Als ich meine Sachen gepackt hatte und ins Bad ging, um mein Duschgel zu holen, hörte ich Musik aus dem Zimmer. Einen herzzerreißenden Bollywood-Song. Ich lief zum Bett. Auf dem Nachttisch zuckte Vijays Telefon. Ich zögerte eine Sekunde, dann griff ich danach. Meine Handfläche war so nass, dass es mir fast aus der Hand gerutscht wäre.

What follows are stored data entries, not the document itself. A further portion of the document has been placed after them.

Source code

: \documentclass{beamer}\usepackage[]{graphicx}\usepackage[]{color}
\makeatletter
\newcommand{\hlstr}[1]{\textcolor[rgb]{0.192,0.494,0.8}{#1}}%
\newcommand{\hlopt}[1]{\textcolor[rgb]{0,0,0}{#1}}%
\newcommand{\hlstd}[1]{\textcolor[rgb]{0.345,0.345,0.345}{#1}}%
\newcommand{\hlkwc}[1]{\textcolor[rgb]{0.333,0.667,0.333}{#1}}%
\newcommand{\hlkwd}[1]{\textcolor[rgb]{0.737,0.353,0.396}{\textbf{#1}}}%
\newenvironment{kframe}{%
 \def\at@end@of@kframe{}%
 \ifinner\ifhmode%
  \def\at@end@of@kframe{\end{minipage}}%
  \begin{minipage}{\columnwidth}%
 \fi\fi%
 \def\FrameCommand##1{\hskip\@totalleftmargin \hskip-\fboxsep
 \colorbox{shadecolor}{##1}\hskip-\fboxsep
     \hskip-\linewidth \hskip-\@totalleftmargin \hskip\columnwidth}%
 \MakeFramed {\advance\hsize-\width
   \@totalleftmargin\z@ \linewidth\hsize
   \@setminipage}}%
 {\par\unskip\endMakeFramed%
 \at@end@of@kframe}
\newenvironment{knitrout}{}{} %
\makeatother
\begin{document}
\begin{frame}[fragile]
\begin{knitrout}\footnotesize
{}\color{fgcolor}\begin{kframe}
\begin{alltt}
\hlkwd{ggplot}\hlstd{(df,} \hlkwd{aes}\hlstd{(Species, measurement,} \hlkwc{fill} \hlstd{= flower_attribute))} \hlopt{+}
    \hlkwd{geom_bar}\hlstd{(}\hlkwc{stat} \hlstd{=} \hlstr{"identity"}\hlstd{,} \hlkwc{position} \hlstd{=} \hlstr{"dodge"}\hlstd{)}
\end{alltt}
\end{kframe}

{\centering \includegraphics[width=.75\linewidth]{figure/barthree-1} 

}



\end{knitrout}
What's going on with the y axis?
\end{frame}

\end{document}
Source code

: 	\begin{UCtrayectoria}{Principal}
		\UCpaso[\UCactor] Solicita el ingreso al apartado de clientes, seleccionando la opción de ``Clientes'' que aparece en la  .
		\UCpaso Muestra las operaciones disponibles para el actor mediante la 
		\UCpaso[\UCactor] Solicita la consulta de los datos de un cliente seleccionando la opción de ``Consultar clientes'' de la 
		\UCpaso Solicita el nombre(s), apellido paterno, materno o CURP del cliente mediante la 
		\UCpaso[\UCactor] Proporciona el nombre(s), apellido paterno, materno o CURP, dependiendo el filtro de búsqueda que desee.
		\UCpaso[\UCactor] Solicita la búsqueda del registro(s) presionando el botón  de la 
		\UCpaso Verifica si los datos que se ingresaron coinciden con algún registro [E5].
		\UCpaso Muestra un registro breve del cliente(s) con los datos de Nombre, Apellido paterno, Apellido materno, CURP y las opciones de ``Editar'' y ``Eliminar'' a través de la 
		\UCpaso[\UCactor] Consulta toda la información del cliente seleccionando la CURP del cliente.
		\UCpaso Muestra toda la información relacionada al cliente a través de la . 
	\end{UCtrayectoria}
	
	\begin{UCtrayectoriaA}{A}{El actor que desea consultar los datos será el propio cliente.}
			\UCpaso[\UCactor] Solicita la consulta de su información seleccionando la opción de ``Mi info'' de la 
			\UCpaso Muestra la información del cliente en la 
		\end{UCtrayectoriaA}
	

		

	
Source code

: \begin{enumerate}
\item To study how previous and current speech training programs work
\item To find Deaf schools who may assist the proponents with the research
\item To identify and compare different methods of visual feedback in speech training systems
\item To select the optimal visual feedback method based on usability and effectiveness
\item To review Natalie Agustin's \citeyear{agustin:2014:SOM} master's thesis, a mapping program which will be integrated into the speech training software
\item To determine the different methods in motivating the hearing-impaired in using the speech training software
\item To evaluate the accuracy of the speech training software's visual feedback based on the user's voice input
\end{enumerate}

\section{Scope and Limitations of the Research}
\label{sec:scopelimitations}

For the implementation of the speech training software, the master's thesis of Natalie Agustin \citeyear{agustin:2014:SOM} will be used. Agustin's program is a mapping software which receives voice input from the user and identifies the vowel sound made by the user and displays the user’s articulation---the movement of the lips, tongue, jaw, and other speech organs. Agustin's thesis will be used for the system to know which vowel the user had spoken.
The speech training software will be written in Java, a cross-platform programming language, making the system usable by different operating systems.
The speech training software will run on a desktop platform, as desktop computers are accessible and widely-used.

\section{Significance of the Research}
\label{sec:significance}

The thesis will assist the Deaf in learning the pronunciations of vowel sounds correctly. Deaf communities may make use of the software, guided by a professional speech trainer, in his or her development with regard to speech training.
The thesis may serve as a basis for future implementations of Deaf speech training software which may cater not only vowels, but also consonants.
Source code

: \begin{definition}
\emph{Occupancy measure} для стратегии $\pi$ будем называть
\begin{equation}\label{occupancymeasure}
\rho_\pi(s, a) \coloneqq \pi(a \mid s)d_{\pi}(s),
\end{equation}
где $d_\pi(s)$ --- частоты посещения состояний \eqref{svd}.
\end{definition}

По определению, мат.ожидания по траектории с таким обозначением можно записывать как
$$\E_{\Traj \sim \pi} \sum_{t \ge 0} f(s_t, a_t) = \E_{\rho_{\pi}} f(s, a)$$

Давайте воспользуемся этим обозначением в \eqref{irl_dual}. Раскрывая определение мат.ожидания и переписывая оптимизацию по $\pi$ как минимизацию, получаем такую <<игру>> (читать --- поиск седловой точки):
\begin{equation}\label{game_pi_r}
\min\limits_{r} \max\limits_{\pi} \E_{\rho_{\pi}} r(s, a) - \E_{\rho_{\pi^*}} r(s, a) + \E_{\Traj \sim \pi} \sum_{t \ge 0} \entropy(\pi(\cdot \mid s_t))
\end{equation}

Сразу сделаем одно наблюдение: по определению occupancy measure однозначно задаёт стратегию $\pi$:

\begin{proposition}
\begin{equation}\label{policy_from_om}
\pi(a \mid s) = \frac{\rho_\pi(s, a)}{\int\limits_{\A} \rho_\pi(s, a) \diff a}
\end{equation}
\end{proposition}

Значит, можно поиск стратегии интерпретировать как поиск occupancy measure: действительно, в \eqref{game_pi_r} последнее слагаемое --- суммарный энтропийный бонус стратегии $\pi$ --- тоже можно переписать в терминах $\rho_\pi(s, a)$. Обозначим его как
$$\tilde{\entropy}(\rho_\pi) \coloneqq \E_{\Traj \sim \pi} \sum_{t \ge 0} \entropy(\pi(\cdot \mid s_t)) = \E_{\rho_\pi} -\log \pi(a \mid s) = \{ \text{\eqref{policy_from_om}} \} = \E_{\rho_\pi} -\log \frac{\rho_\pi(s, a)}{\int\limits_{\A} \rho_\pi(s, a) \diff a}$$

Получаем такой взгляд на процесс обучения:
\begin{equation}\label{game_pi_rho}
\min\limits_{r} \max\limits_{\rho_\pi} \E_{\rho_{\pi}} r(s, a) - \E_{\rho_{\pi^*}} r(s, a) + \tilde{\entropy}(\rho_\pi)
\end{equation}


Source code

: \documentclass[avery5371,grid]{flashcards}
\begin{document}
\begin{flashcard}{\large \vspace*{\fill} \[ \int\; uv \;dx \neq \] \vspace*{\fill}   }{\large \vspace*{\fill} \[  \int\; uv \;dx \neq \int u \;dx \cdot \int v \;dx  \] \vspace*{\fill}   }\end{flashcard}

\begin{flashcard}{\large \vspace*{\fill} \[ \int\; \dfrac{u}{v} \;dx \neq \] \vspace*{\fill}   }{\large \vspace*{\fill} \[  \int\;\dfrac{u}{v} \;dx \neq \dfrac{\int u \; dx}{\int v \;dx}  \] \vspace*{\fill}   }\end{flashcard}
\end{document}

„Vijay?“, meldete sich eine gehetzte Männerstimme, bevor ich etwas sagen konnte. „Mann, endlich erreich ich dich. Wenn du stehst, setz dich hin, ich muss dir was Wichtiges sagen.“
„Hier ist nicht Vijay“, sagte ich. „Wer spricht denn da?“
Ein paar Sekunden war es still.
„Ist Vijay nicht da?“, fragte die Stimme.
„Nein.“
„Wo ist er denn?“
Ich schwieg.
„Scheiße!“, tönte es aus der Leitung. „Sag Vijay, dass ich angerufen habe.“
„Wer bist du denn?“
„Ich bin Jack.“
Jetzt war ich an der Reihe, einige Sekunden zu zögern.
„Der Jack aus Rams Familiengästehaus?“, fragte ich dann.
„Ja. Wieso? Wer bist du denn?“
„Ich bin Alice, eine Freundin von Vijay. Ich war da auch Gast.“
„Ich versuch schon seit Tagen, Vijay zu erreichen. Es ist echt dringend. Er soll mich sofort anrufen, wenn er wieder da ist.“
„Ich weiß, ehrlich gesagt, nicht, ob er wiederkommt“, sagte ich. „Er ist schon seit gestern Morgen weg. Nur seine Sachen sind noch da. Und das Telefon. Und das sollte eigentlich auch weg sein.“
„Seid ihr noch bei Ram?“
„Nein, wir sind irgendwo in der Nähe der Stadt, oder besser gesagt, ich. Wo er ist, ist mir selbst ein Rätsel. Was ist denn passiert?“
Jack stieß die Luft aus. „Wir waren vor zwei Wochen zusammen in der Stadt, weil wir Kohle brauchten“, begann er in aufgesetzt lässigem Ton. „Abends war ich da auf ‘ner Party, weil ich ‘nen Gig hatte, wo ich fett Kohle machen konnte. Vijay sollte da auch spielen, aber er hat sich scheiße gefühlt und ist noch am gleichen Abend abgehauen. Hat er Schwein gehabt, weil, die Wichser haben nicht gezahlt. Ich bin dann am nächsten Tag noch mal zum Automaten, weil ich Cash brauchte. Aber ich hab nix gekriegt und wollte dann in das Reisebüro, in dem wir am Vortag waren, aber ...“
„Ihr habt Geld im Reisebüro abgehoben?“ Ein Ziehen jagte durch meine Magengrube. „Bei Mohammed?“
„Genau. Aber das Ding war zu, und ich hab auch sonst nirgendwo was gekriegt.“
Ich bekam Ohrensausen.
„Ich hab dann meine Bank in England antelefoniert, und die haben mir gesagt, dass meine ganze Kohle weg ist. Viertausend Pfund, Alter.“ Er redete noch weiter, aber seine Stimme rauschte nur noch durch mich hindurch. Ich sprang auf, klemmte das Telefon zwischen Ohr und Schulter und riss meine Geldtasche auf. Alles noch da.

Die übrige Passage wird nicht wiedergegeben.